START Exercise data
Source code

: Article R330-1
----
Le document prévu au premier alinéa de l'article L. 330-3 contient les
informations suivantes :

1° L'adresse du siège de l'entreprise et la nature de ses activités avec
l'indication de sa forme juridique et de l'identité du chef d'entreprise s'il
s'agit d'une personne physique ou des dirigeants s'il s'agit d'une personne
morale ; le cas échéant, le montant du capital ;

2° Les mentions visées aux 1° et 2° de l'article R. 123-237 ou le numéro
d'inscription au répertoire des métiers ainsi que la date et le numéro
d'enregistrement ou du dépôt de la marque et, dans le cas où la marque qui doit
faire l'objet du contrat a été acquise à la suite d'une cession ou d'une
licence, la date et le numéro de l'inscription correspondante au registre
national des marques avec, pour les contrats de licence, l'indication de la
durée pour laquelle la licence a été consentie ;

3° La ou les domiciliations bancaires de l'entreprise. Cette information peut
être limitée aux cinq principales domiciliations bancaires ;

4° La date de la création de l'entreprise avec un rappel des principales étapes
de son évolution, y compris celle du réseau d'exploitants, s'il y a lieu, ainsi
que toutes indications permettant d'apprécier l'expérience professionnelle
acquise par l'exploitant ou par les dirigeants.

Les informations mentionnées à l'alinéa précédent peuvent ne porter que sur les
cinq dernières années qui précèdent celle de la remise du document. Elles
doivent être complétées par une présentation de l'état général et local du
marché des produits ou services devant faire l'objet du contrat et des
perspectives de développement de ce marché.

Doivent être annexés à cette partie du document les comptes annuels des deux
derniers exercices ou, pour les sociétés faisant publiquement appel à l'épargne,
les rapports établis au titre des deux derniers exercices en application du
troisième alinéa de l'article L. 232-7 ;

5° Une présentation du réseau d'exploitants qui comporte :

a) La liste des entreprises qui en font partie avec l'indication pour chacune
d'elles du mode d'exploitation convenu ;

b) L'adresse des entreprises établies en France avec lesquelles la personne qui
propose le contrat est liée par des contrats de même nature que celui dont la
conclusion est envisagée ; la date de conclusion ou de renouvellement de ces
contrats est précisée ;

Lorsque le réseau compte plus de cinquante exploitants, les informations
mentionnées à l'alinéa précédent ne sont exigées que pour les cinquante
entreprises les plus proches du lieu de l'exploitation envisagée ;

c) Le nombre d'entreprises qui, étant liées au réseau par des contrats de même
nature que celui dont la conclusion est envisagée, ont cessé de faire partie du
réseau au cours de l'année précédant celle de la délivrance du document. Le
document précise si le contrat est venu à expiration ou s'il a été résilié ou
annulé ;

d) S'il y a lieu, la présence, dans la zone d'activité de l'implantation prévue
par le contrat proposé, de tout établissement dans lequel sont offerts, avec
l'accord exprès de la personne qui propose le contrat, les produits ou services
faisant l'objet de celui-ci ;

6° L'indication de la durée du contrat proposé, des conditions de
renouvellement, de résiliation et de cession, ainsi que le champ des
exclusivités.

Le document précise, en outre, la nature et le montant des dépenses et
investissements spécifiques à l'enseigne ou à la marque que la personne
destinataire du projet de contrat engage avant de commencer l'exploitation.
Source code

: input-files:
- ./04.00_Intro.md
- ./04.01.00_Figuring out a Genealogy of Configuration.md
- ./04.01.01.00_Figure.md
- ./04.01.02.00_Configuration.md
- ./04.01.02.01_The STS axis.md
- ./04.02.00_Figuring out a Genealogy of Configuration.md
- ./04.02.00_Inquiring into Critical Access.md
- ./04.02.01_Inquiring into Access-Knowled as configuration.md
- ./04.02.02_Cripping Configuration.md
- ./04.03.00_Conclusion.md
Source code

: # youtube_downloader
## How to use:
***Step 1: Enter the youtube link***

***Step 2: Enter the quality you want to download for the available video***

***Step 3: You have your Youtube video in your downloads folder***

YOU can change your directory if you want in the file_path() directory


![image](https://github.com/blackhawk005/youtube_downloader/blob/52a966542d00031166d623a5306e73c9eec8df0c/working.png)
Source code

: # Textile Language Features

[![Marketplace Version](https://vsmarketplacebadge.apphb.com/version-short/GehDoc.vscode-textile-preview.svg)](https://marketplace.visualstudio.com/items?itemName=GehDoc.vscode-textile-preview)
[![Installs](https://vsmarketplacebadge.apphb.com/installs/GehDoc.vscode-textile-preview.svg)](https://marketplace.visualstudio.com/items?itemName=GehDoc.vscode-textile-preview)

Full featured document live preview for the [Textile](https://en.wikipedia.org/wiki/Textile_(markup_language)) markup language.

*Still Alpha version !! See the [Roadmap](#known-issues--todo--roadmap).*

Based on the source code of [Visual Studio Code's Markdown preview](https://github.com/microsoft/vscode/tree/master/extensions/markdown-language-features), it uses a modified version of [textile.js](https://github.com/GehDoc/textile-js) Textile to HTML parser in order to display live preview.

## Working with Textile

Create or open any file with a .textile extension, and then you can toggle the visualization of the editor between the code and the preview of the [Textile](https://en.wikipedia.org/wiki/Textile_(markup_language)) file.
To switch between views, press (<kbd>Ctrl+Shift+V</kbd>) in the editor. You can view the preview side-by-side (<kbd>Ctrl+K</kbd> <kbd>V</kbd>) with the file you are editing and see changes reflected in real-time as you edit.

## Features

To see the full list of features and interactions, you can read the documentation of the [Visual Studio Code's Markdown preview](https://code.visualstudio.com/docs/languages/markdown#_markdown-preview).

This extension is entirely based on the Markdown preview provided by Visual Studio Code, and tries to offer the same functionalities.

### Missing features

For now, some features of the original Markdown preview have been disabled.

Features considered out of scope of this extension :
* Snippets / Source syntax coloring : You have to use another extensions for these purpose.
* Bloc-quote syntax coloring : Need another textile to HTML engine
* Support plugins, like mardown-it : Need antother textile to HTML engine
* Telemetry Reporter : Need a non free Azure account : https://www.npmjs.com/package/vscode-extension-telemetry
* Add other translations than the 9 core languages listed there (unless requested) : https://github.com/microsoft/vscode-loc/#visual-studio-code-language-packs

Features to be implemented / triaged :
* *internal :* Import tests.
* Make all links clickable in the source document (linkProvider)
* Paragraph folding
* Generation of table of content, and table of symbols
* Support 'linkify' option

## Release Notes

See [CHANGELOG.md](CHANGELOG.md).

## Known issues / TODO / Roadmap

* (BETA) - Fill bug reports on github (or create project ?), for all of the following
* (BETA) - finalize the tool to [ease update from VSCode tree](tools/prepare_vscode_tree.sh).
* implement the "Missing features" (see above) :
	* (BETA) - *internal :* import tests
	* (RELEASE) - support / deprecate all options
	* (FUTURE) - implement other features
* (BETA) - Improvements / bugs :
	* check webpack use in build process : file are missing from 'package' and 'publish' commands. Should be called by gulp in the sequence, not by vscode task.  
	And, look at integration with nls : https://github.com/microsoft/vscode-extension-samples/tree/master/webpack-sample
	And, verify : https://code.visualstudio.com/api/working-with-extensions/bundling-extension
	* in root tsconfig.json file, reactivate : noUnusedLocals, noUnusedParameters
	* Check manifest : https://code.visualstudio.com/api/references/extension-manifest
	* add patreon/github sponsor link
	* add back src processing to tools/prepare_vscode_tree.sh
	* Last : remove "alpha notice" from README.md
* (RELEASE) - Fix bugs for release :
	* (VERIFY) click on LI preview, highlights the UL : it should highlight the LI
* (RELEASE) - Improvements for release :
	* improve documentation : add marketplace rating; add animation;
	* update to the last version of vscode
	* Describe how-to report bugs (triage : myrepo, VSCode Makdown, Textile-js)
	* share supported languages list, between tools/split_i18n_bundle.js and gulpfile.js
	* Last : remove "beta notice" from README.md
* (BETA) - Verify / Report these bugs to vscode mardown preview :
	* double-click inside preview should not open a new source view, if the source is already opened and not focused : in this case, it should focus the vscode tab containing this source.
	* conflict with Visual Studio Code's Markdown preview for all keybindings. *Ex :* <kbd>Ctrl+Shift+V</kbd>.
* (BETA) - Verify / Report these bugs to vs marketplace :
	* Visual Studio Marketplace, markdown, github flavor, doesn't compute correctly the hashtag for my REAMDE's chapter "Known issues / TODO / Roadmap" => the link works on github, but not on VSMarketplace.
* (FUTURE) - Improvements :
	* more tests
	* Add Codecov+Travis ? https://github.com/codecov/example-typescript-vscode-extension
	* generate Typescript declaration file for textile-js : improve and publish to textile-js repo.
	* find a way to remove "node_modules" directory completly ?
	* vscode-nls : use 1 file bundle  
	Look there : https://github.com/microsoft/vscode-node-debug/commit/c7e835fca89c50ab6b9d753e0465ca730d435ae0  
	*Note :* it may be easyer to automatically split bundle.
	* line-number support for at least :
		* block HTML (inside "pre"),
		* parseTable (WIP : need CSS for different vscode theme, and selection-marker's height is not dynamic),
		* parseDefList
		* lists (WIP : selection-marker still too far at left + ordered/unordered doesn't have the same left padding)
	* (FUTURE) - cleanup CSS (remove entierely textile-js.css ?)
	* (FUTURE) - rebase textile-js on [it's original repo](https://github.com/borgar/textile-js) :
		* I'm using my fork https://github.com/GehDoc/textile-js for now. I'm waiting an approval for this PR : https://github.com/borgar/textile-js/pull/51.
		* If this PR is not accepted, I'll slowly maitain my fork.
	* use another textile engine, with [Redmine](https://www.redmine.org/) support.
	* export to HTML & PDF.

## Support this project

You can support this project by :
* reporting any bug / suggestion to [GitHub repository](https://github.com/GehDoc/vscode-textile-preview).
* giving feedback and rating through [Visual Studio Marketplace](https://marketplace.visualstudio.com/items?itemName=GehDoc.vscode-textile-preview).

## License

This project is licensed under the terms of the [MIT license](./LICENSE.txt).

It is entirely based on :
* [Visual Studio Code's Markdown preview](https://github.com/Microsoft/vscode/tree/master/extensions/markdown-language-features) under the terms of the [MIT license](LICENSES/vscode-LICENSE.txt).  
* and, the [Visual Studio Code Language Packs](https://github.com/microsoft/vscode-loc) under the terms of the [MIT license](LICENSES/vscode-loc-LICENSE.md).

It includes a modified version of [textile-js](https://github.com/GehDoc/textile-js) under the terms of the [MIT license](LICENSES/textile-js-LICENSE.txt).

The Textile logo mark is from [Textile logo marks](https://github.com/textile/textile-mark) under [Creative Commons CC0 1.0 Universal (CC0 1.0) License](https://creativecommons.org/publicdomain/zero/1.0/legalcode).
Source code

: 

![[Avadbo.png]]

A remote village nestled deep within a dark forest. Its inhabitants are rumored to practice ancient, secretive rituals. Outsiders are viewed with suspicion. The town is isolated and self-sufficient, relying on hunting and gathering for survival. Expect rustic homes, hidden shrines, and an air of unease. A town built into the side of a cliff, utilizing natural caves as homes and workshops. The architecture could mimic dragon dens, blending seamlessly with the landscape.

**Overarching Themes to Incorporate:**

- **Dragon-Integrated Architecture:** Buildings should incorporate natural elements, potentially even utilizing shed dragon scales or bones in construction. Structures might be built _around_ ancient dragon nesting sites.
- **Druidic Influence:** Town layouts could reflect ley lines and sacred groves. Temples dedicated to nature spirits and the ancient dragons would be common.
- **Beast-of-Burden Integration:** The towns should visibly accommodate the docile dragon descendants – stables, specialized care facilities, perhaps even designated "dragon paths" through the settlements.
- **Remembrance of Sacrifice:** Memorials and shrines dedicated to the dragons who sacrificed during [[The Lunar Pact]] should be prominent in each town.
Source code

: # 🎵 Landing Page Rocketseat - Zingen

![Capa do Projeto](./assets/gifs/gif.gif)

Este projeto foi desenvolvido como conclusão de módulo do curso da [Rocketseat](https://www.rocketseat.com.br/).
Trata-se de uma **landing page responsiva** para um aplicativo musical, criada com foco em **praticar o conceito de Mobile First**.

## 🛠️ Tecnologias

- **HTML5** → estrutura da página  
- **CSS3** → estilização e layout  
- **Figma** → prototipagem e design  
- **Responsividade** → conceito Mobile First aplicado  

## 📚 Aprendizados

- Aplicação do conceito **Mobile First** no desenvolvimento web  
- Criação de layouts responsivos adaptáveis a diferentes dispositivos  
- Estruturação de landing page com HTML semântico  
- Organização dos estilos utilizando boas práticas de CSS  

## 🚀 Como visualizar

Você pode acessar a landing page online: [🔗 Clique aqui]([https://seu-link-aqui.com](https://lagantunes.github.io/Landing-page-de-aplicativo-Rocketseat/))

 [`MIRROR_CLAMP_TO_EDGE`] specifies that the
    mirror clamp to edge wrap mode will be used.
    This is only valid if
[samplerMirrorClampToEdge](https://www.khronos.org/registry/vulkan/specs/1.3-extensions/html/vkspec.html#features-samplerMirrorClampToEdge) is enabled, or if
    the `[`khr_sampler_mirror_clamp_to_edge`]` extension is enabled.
END Exercise data
**Work instructions:**
Tally the lines of the records holding the word "bancaires", then give only the resulting number.

**Exercise solution:**
2